In [None]:
from pyspark.sql.types import *
from pyspark.sql.functions import *
from pyspark.sql import *
from pyspark.sql.streaming import *
import json
import requests
import time
from urllib.parse import quote
import pandas as pd
from pyspark.sql.window import Window
from datetime import datetime, timedelta
from pyspark.sql import functions as F
from pyspark.sql.functions import expr

In [None]:
# Define schema for Customers table
customer_schema =StructType([
    StructField("customer_id", StringType(), True),
    StructField("name", StringType(), True),
    StructField("email", StringType(), True),
    StructField("phone", StringType(), True),
    StructField("address", StringType(), True),
    StructField("credit_score", IntegerType(), True),
    StructField("join_date", DateType(), True),
    StructField("last_update", TimestampType(), True),
    StructField("customer_type", StringType(), True)
]) 


In [None]:
# Define schema for Branch table
branches_schema = StructType([
    StructField("branch_id", StringType(), True),
    StructField("branch_name", StringType(), True),
    StructField("location", StringType(), True),
    StructField("timezone", StringType(), True),
    StructField("currency", StringType(), True)
]) 


In [None]:
# Define schema for transaction data
transactions_schema = StructType([
    StructField("transaction_id", StringType(), True),
    StructField("customer_id", StringType(), True),
    StructField("branch_id", StringType(), True),
    StructField("channel", StringType(), True),
    StructField("transaction_type", StringType(), True),
    StructField("amount", DoubleType(), True),
    StructField("currency", StringType(), True),
    StructField("timestamp", StringType(), True),
    StructField("status", StringType(), True)
])

In [None]:
## configuration for bronze file

config = {
  "adls_connection" :{
    "storage_account" : "mavericstoragecapstone",
    "container_name" : "global-bank",
    "access_key" : " NOT_allowed_on_GIThub ",
    "storage_account_conf_key" : "fs.azure.account.key.mavericstoragecapstone.dfs.core.windows.net",
    "ingestion_location" : "abfss://global-bank@mavericstoragecapstone.dfs.core.windows.net/"
  },
  "paths":{
    "customers" : "/Transactions/csv/Customers.csv",
    "branch" : "/Transactions/csv/Branches.csv",
    "transactions" : "/Transactions/Transactions/"
  },

    "cloudFiles": {
        "format": "csv",
        "header": "true",
        "timestampFormat": "yyyy-MM-dd",
        "schemaLocation": "dbfs:/FileStore/Streaming_Schema/Bronze/Transactions",
        "inferColumnTypes": "true"
    },
    "delta": {
        "checkpointLocation": "dbfs:/FileStore/Checkpoints/Bronze/Transactions",
        "mergeSchema": "true",
        "outputMode": "append",
        "processingTime": "30 seconds",
        "table": "hive_metastore.gb_bronze_schema.transactions_Streaming"
    }
  


}

In [None]:
## Cleaning Funtions

# 1. Remove duplicates
def remove_duplicates(df: DataFrame, primary_keys: list) -> DataFrame:
    """
    Remove duplicate rows based on primary keys.
    """
    return df.dropDuplicates(primary_keys)

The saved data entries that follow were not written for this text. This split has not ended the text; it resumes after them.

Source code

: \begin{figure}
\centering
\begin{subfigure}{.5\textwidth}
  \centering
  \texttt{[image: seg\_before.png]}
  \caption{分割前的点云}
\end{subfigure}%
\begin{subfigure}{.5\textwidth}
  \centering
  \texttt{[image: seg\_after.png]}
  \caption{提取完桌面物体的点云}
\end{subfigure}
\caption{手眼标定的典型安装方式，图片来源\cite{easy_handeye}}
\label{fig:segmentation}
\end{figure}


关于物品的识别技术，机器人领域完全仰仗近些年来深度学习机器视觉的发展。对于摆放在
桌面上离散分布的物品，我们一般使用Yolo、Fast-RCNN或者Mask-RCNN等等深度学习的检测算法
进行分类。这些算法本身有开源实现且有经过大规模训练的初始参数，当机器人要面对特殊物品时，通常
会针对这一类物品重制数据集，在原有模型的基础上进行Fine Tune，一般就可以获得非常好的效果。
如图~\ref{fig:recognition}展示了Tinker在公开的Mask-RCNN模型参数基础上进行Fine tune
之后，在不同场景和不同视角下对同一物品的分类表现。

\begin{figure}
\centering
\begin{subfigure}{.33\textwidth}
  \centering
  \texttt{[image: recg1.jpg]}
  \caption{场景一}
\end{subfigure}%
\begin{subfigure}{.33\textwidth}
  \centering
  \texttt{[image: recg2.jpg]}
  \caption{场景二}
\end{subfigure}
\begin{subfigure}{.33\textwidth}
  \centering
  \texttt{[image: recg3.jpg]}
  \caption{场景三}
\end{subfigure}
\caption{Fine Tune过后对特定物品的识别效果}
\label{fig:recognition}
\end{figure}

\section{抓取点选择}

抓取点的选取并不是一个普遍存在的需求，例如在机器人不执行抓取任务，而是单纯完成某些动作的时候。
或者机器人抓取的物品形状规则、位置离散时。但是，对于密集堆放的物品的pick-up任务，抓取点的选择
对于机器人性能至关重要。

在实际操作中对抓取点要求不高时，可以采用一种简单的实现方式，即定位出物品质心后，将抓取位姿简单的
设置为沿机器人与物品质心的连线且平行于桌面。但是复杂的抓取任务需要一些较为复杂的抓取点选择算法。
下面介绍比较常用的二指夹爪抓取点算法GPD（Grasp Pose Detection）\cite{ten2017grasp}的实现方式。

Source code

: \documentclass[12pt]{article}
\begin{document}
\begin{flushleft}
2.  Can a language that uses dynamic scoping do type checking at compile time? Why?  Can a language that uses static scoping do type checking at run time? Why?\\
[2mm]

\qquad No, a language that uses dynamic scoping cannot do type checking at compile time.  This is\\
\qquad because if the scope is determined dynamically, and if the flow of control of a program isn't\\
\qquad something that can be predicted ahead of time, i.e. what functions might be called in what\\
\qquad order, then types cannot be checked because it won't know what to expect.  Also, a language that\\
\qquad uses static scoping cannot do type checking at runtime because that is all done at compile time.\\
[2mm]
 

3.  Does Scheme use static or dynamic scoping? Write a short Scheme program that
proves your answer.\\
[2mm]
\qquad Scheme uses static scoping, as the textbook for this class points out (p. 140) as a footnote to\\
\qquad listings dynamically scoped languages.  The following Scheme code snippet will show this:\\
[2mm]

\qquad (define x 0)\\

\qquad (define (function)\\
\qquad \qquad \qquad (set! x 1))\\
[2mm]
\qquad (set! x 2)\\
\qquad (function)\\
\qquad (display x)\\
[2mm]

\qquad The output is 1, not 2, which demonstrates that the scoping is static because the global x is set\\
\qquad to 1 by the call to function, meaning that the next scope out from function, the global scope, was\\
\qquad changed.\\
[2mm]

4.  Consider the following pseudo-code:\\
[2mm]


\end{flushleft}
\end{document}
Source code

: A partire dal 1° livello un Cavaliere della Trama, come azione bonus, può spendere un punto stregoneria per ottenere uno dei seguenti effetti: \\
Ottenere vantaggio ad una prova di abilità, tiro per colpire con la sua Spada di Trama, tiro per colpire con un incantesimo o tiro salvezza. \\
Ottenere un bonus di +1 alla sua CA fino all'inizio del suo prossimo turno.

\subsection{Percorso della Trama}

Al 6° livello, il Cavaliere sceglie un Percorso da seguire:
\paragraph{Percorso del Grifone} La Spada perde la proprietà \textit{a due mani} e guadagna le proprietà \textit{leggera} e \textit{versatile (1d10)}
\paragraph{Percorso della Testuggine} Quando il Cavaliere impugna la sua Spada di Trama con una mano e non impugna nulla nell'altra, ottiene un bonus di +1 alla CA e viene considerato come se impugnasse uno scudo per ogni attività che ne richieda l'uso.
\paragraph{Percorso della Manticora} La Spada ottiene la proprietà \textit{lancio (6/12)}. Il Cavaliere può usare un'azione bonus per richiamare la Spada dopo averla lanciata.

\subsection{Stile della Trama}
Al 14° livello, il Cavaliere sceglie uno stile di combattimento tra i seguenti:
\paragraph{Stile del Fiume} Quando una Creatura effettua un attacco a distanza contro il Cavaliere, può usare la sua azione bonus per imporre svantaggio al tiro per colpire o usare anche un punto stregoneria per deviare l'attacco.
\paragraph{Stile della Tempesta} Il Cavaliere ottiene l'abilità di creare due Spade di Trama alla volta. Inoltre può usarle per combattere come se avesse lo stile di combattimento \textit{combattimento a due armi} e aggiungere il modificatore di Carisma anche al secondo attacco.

# 2. Handling Missing Values
def handle_missing_values(df: DataFrame, fill_values: dict) -> DataFrame:
    """
    Fill missing values with specified values.
    """
    df1 = df.na.fill(fill_values)
    return df1.dropna()

# 3. Validate Data Type using schema
def validate_data_types(df: DataFrame, schema: dict) -> DataFrame:
    """
    Ensure columns have the correct data types.
    """
    for col_name, col_type in schema.items():
        df = df.withColumn(col_name, col(col_name).cast(col_type))
    return df

# 4. Trimming White spaces
def trim_whitespaces(df: DataFrame) -> DataFrame:
    """
    Remove leading and trailing whitespaces from string columns.
    """
    string_cols = [field.name for field in df.schema.fields if isinstance(field.dataType, StringType)]
    for col_name in string_cols:
        df = df.withColumn(col_name, trim(col(col_name)))
    return df

# 5. Remove Invalid Values
def remove_invalid_values(df: DataFrame, invalid_values: dict) -> DataFrame:
    """
    Remove rows with invalid or unrealistic values.
    """
    for col_name, value_range in invalid_values.items():
        df = df.filter((col(col_name) >= value_range[0]) & (col(col_name) <= value_range[1]))
    return df

# 6. Enforce Uniqueness on the primary key columns
def enforce_uniqueness(df: DataFrame, unique_cols: list) -> DataFrame:
    """
    Enforce uniqueness constraints on key columns.
    """
    return df.dropDuplicates(unique_cols)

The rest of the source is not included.